Work instruction:
None of the images should appear in your copy. Transcribe the data in full.

Exercise input:
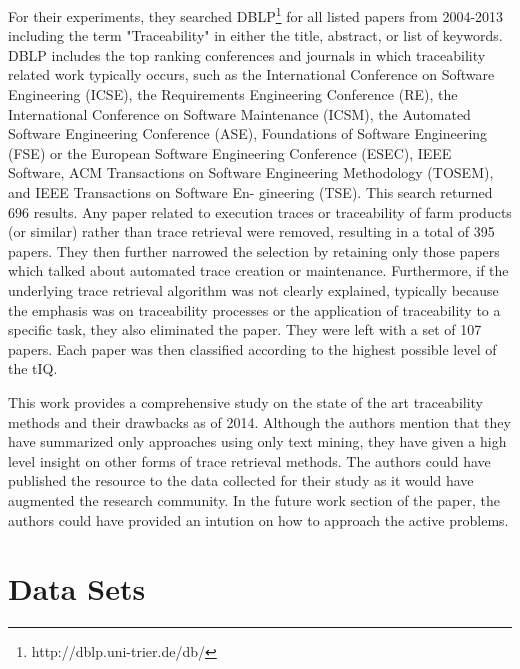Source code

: \documentclass{report}
\begin{document}
For their experiments, they searched DBLP\footnote{http://dblp.uni-trier.de/db/} for all listed papers 
from 2004-2013 including the term "Traceability" in either the title, abstract, or list of keywords. 
DBLP includes the top ranking conferences and journals in which traceability related work typically
occurs, such as the International Conference on Software Engineering (ICSE), the Requirements Engineering
Conference (RE), the International Conference on Software Maintenance (ICSM), the Automated Software 
Engineering Conference (ASE), Foundations of Software Engineering (FSE) or the European Software 
Engineering Conference (ESEC), IEEE Software, ACM Transactions on Software Engineering Methodology 
(TOSEM), and IEEE Transactions on Software En- gineering (TSE). This search returned 696 results. Any 
paper related to execution traces or traceability of farm products (or similar) rather than trace 
retrieval were removed, resulting in a total of 395 papers. They then further narrowed the selection by 
retaining only those papers which talked about automated trace creation or maintenance. Furthermore, if 
the underlying trace retrieval algorithm was not clearly explained, typically because the emphasis was 
on traceability processes or the application of traceability to a specific task, they also eliminated the
paper. They were left with a set of 107 papers. Each paper was then classified according to the highest
possible level of the tIQ.

This work provides a comprehensive study on the state of the art traceability methods and their drawbacks
as of 2014. Although the authors mention that they have summarized only approaches using only text mining,
they have given a high level insight on other forms of trace retrieval methods. The authors could have 
published the resource to the data collected for their study as it would have augmented the research 
community. In the future work section of the paper, the authors could have provided an intution on
how to approach the active problems.

\section{Data Sets}
\label{sec:datasets}
\end{document}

Answer area:
Source code

: \documentclass{report}
\begin{document}
For their experiments, they searched DBLP\footnote{http://dblp.uni-trier.de/db/} for all listed papers 
from 2004-2013 including the term "Traceability" in either the title, abstract, or list of keywords. 
DBLP includes the top ranking conferences and journals in which traceability related work typically
occurs, such as the International Conference on Software Engineering (ICSE), the Requirements Engineering
Conference (RE), the International Conference on Software Maintenance (ICSM), the Automated Software 
Engineering Conference (ASE), Foundations of Software Engineering (FSE) or the European Software 
Engineering Conference (ESEC), IEEE Software, ACM Transactions on Software Engineering Methodology 
(TOSEM), and IEEE Transactions on Software En- gineering (TSE). This search returned 696 results. Any 
paper related to execution traces or traceability of farm products (or similar) rather than trace 
retrieval were removed, resulting in a total of 395 papers. They then further narrowed the selection by 
retaining only those papers which talked about automated trace creation or maintenance. Furthermore, if 
the underlying trace retrieval algorithm was not clearly explained, typically because the emphasis was 
on traceability processes or the application of traceability to a specific task, they also eliminated the
paper. They were left with a set of 107 papers. Each paper was then classified according to the highest
possible level of the tIQ.

This work provides a comprehensive study on the state of the art traceability methods and their drawbacks
as of 2014. Although the authors mention that they have summarized only approaches using only text mining,
they have given a high level insight on other forms of trace retrieval methods. The authors could have 
published the resource to the data collected for their study as it would have augmented the research 
community. In the future work section of the paper, the authors could have provided an intution on
how to approach the active problems.

\section{Data Sets}
\label{sec:datasets}
\end{document}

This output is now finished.